> _WHAT THE EXERCISE ASKS_:
Could you copy each line of the listing below that has the word "link"?

> _SUPPLIED RECORDS_:
* * *

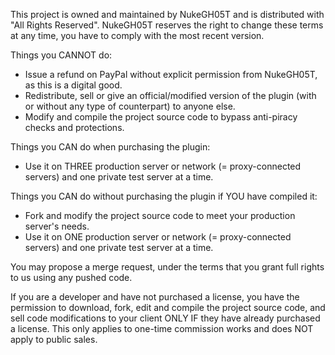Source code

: This project is owned and maintained by NukeGH05T and is distributed with "All Rights Reserved".
NukeGH05T reserves the right to change these terms at any time, you have to comply with the most recent version.

Things you CANNOT do:
- Issue a refund on PayPal without explicit permission from NukeGH05T, as this is a digital good.
- Redistribute, sell or give an official/modified version of the plugin (with or without any type of counterpart) to anyone else.
- Modify and compile the project source code to bypass anti-piracy checks and protections.

Things you CAN do when purchasing the plugin:
- Use it on THREE production server or network (= proxy-connected servers) and one private test server at a time.

Things you CAN do without purchasing the plugin if YOU have compiled it:
- Fork and modify the project source code to meet your production server's needs.
- Use it on ONE production server or network (= proxy-connected servers) and one private test server at a time.

You may propose a merge request, under the terms that you grant full rights to us using any pushed code.

If you are a developer and have not purchased a license, you have the permission to download, fork, edit and compile
the project source code, and sell code modifications to your client ONLY IF they have already purchased a license.
This only applies to one-time commission works and does NOT apply to public sales.

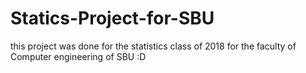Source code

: # Statics-Project-for-SBU
this project was done for the statistics class of 2018 for the faculty of Computer engineering of SBU :D
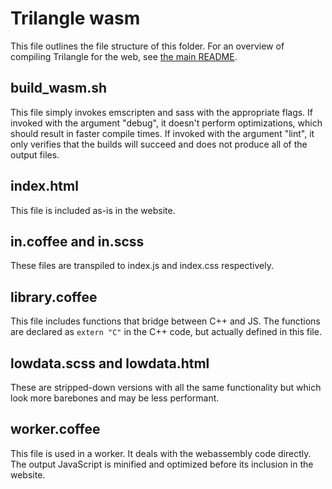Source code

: # Trilangle wasm

This file outlines the file structure of this folder. For an overview of compiling Trilangle for the web, see [the main README][1].

## build_wasm.sh

This file simply invokes emscripten and sass with the appropriate flags. If invoked with the argument "debug", it doesn't perform optimizations, which should result in faster compile times. If invoked with the argument "lint", it only verifies that the builds will succeed and does not produce all of the output files.

## index.html

This file is included as-is in the website.

## in.coffee and in.scss

These files are transpiled to index.js and index.css respectively.

## library.coffee

This file includes functions that bridge between C++ and JS. The functions are declared as `extern "C"` in the C++ code, but actually defined in this file.

## lowdata.scss and lowdata.html

These are stripped-down versions with all the same functionality but which look more barebones and may be less performant.

## worker.coffee

This file is used in a worker. It deals with the webassembly code directly. The output JavaScript is minified and optimized before its inclusion in the website.

[1]: ../README.md#compiling-for-the-web
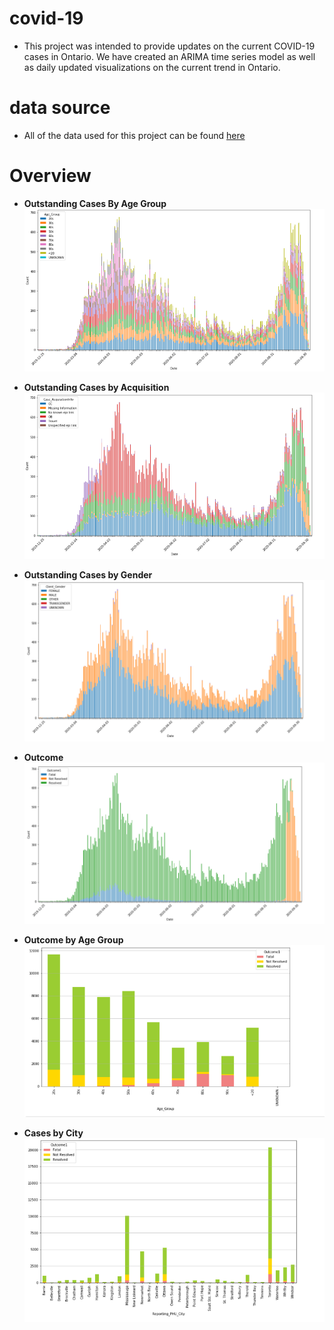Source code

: # covid-19
- This project was intended to provide updates on the current COVID-19 cases in Ontario. We have created an ARIMA time series model as well as daily updated visualizations on the current trend in Ontario.

# data source
- All of the data used for this project can be found [here](https://data.ontario.ca/dataset?keywords_en=COVID-19)

# Overview
- **Outstanding Cases By Age Group**
![](Images/by_age.PNG)

- **Outstanding Cases by Acquisition**
![](Images/by_case.PNG)

- **Outstanding Cases by Gender**
![](Images/gender.PNG)

- **Outcome**
![](Images/outcome.PNG)

- **Outcome by Age Group**
![](Images/age_group.PNG)

- **Cases by City**
![](Images/city.PNG)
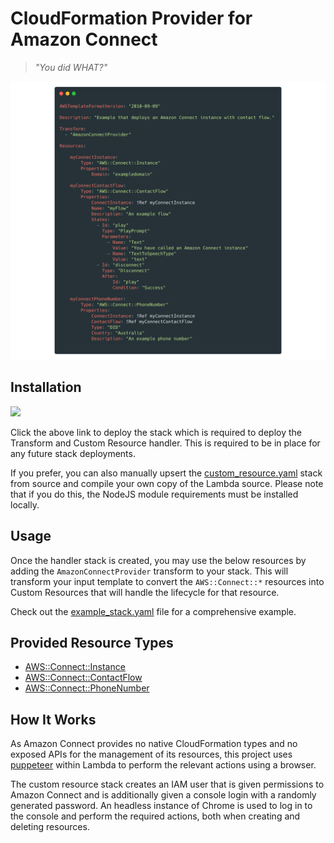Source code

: # CloudFormation Provider for Amazon Connect

> _"You did WHAT?"_

![Screenshot](screen.png)

## Installation

<a href="https://console.aws.amazon.com/cloudformation/home?#/stacks/new?&templateURL=https://s3.amazonaws.com/ianmckay-ap-southeast-2/amazonconnectprovider/custom_resource.yaml" target="_blank"><img src="https://s3.amazonaws.com/cloudformation-examples/cloudformation-launch-stack.png"></a>

Click the above link to deploy the stack which is required to deploy the Transform and Custom Resource handler. This is required to be in place for any future stack deployments.

If you prefer, you can also manually upsert the [custom_resource.yaml](custom_resource.yaml) stack from source and compile your own copy of the Lambda source. Please note that if you do this, the NodeJS module requirements must be installed locally.


## Usage

Once the handler stack is created, you may use the below resources by adding the `AmazonConnectProvider` transform to your stack. This will transform your input template to convert the `AWS::Connect::*` resources into Custom Resources that will handle the lifecycle for that resource.

Check out the [example_stack.yaml](example_stack.yaml) file for a comprehensive example.


## Provided Resource Types

* [AWS::Connect::Instance](docs/AWS_Connect_Instance.md)
* [AWS::Connect::ContactFlow](docs/AWS_Connect_ContactFlow.md)
* [AWS::Connect::PhoneNumber](docs/AWS_Connect_PhoneNumber.md)


## How It Works

As Amazon Connect provides no native CloudFormation types and no exposed APIs for the management of its resources, this project uses [puppeteer](https://developers.google.com/web/tools/puppeteer/) within Lambda to perform the relevant actions using a browser.

The custom resource stack creates an IAM user that is given permissions to Amazon Connect and is additionally given a console login with a randomly generated password. An headless instance of Chrome is used to log in to the console and perform the required actions, both when creating and deleting resources.

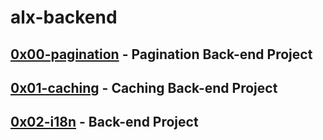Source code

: # alx-backend
## [0x00-pagination](https://github.com/j88moja-code/alx-backend/tree/main/0x00-pagination) - Pagination Back-end Project
## [0x01-caching](https://github.com/j88moja-code/alx-backend/tree/main/0x01-caching) - Caching Back-end Project
## [0x02-i18n]() - Back-end Project
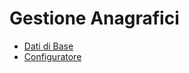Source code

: # Gestione Anagrafici
- [Dati di Base](DocumentazioneSmeUP/FAQ/000020/BR/_sidebar.md)
- [Configuratore](DocumentazioneSmeUP/FAQ/000020/CF/_sidebar.md)
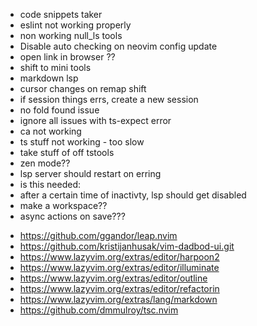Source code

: - code snippets taker
- eslint not working properly
- non working null_ls tools
- Disable auto checking on neovim config update
- open link in browser ??
- shift to mini tools
- markdown lsp
- cursor changes on remap shift
- if session things errs, create a new session
- no fold found issue
- ignore all issues with ts-expect error
- <leader>ca not working
- ts stuff not working - too slow
- take stuff of off tstools
- zen mode??
- lsp server should restart on erring
- is this needed:
- after a certain time of inactivty, lsp should get disabled
- make a workspace??
- async actions on save???

<!-- plugins to install -->

- https://github.com/ggandor/leap.nvim
- https://github.com/kristijanhusak/vim-dadbod-ui.git
- https://www.lazyvim.org/extras/editor/harpoon2
- https://www.lazyvim.org/extras/editor/illuminate
- https://www.lazyvim.org/extras/editor/outline
- https://www.lazyvim.org/extras/editor/refactorin
- https://www.lazyvim.org/extras/lang/markdown
- https://github.com/dmmulroy/tsc.nvim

* * *

> _SOLUTION_:
Click the above link to deploy the stack which is required to deploy the Transform and Custom Resource handler. This is required to be in place for any future stack deployments.
- open link in browser ??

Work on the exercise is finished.